--- START ---
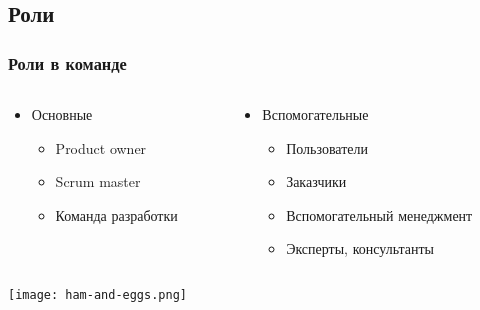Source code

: \documentclass{../../slides-style}
\begin{document}
    \subsection{Роли}

    \begin{frame}
        \frametitle{Роли в команде}
        \begin{columns}
            \begin{column}{0.5\textwidth}
                \begin{itemize}
                    \item Основные 
                    \begin{itemize}
                        \item Product owner
                        \item Scrum master
                        \item Команда разработки
                    \end{itemize}
                \end{itemize}
            \end{column}
            \begin{column}{0.5\textwidth}
                \begin{itemize}
                    \item Вспомогательные 
                    \begin{itemize}
                        \item Пользователи
                        \item Заказчики
                        \item Вспомогательный менеджмент
                        \item Эксперты, консультанты
                    \end{itemize}
                \end{itemize}
            \end{column}
        \end{columns}
        \begin{center}
            \texttt{[image: ham-and-eggs.png]}
        \end{center}
    \end{frame}
\end{document}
--- END ---
**Exercise**. If a line in the records above has the word "Роли", copy it out.

**Task output**.
    \subsection{Роли}
        \frametitle{Роли в команде}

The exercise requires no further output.